En revanche, les batailles spatiales sont très impressionnantes et ont très bien passé l’épreuve du temps, notamment la destruction de l’étoile de la mort qui garde son rythme, son montage, ses bruitages, sa musique... particulièrement efficaces. J’irais même jusqu’à dire que je trouve cette séquence supérieure à certaines autres scènes qu’elle aura (fortement) inspiré, à commencer par son remake officieux dans Star Wars VII Le Réveil de la force 40 ans plus tard, ce qui témoigne bien des qualités de cette séquence finale.
Et puis par delà les scènes d’action, il ne faut oublier tout ce qui relève des costumes, des décors... Les chasseurs TIE et les X-Wing sont déjà là et leur design singulier, les sons qui les caractérisent... forment un esthétisme unique qui marque bien. Les inspirations artistiques sont très diversifiées avec les tenues de personnage comme celle de Darth Vader empruntant son casque aux samouraïs alors que La forteresse cachée a fortement inspiré le récit du film, avec les designs des machines comme C-3PO qui reprend celui de Maria dans le classique de science-fiction Metropolis, avec les environnements comme le choix du désert comme première planète avec des plans très inspirés du western La prisonnière du désert de John Ford…
La science-fiction permet d’introduire plein de personnages au design original avec les jawas, Chewbacca le wookie, Greedo le rodien... pour maximiser le sentiment de dépaysement au sein d’un univers original aux mille et une facettes. Je regrette tout de même un peu que les rôles principaux soient majoritairement humains mais je comprends aussi ce choix plus facile si on peut dire, surtout dans un contexte où la science-fiction a encore a prouvé sa rentabilité auprès d’un grand public peu habitué à suivre des protagonistes dans des costumes sur tout un film.

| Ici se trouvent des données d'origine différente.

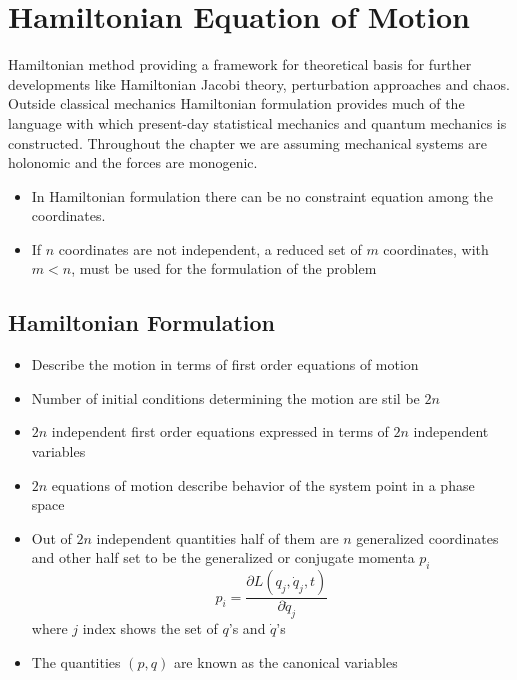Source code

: \chapter{Hamiltonian Equation of Motion}
 Hamiltonian method providing a framework for theoretical basis for further developments like Hamiltonian Jacobi theory, perturbation approaches and chaos. Outside classical mechanics Hamiltonian formulation provides much of the language with which present-day statistical mechanics and quantum mechanics is constructed. Throughout the chapter we are assuming mechanical systems are holonomic and the forces are monogenic.
 \begin{itemize}
 	\item In Hamiltonian formulation there can be no constraint equation among the coordinates.
 	\item If $n$ coordinates are not independent, a reduced set of $m$ coordinates, with $m<n$, must be used for the formulation of the problem
 \end{itemize}
\section{Hamiltonian Formulation}
\begin{itemize}
	\item Describe the motion in terms of first order equations of motion
	\item Number of initial conditions determining the motion are stil be $2n$
	\item $2n$ independent first order equations expressed in terms of $2n$ independent variables
	\item $2n$ equations of motion describe behavior of the system point in a phase space
	\item Out of $2n$ independent quantities half of them are $n$ generalized coordinates and other half set to be the generalized or conjugate momenta $p_i$
	\begin{equation}
	  p_i=\frac{\partial L(q_j,\dot{q}_j, t)}{\partial \dot{q}_j}
	\end{equation}
	where $j$ index shows the set of $q$'s and $\dot{q}$'s
	\item The quantities $(p,q)$ are known as the canonical variables
\end{itemize}
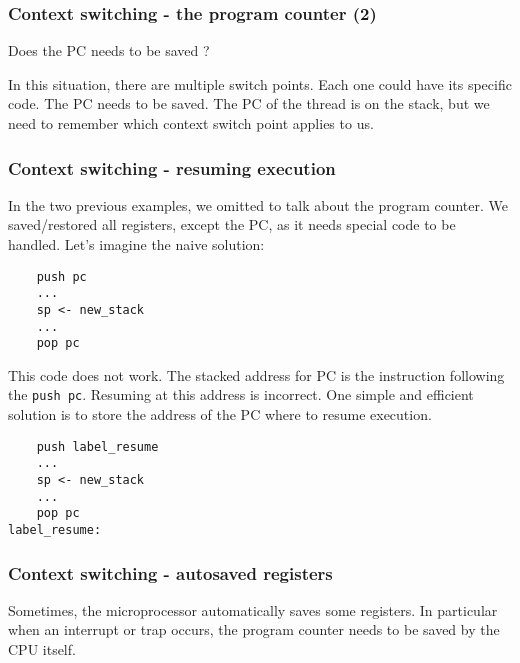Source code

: 
\begin{frame}[containsverbatim]
  \frametitle{Context switching - the program counter (2)}

  Does the PC needs to be saved ?

  \begin{center}
  \end{center}

  In this situation, there are multiple switch points. Each one could
  have its specific code. The PC needs to be saved. The PC of the
  thread is on the stack, but we need to remember which context switch
  point applies to us.

\end{frame}


\begin{frame}[containsverbatim]
  \frametitle{Context switching - resuming execution}

  In the two previous examples, we omitted to talk about the program
  counter. We saved/restored all registers, except the PC, as it needs
  special code to be handled. Let's imagine the naive solution:

  \begin{verbatim}
    push pc
    ...
    sp <- new_stack
    ...
    pop pc
  \end{verbatim}

  This code does not work. The stacked address for PC is the
  instruction following the \verb|push pc|. Resuming at this address
  is incorrect. One simple and efficient solution is to store the
  address of the PC where to resume execution.

  \begin{verbatim}
    push label_resume
    ...
    sp <- new_stack
    ...
    pop pc
label_resume:
  \end{verbatim}

\end{frame}


\begin{frame}
  \frametitle{Context switching - autosaved registers}

  Sometimes, the microprocessor automatically saves some registers. In
  particular when an interrupt or trap occurs, the program counter
  needs to be saved by the CPU itself.

\end{frame}

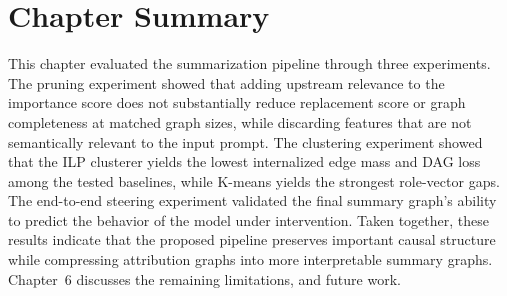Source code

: \documentclass[../main.tex]{subfiles}
\begin{document}
\section{Chapter Summary}

This chapter evaluated the summarization pipeline through three experiments. The
pruning experiment showed that adding upstream relevance to the importance score
does not substantially reduce replacement score or graph completeness at matched
graph sizes, while discarding features that are not semantically relevant to the
input prompt. The clustering experiment showed that the ILP clusterer yields the
lowest internalized edge mass and DAG loss among the tested baselines, while
K-means yields the strongest role-vector gaps. The end-to-end steering
experiment validated the final summary graph's ability to predict the behavior
of the model under intervention. Taken
together, these results indicate that the proposed pipeline preserves important
causal structure while compressing attribution graphs into more interpretable
summary graphs. Chapter~6 discusses the remaining limitations, and future work.
\end{document}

Les musiques composées par John Williams que j’ai pu évoquer ici et là sont bien évidemment une autre réussite mémorable du film et beaucoup des meilleurs thèmes de la saga en reprendront des mélodies bien identifiables qui seront toujours synonymes de frisson à l’écoute en ce qui me concerne. Il en va de même pour les effets sonores que j’ai pu évoquer ici et là, rien à redire également là-dessus. Mes réserves portaient bien davantage sur les défauts de mise en scène qui fixe malheureusement la principale limite à mon appréciation du film, ce qui ne m’empêchera pas d’être élogieux sur l’ensemble.
CONCLUSION : ★★★★★★★★☆☆
Avec seulement deux long-métrages à son actif, Georges Lucas s’est lancé avec La guerre des étoiles dans un projet qui deviendra l’un des plus gros phénomènes culturels de ces dernières décennies, le talent et le courage dont il a fait preuve pour y parvenir avec ce Nouvel espoir forcent mon respect. Si ce film Star Wars n’est pas mon préféré, je le considère surtout comme une excellente introduction à la saga en raison de ses excellents choix scénaristiques, ce qu’il devait précisément être en priorité. C’est un film très réussi donc en plus d’être un tournant majeur dans l’histoire du cinéma Hollywoodien quasiment à lui tout seul.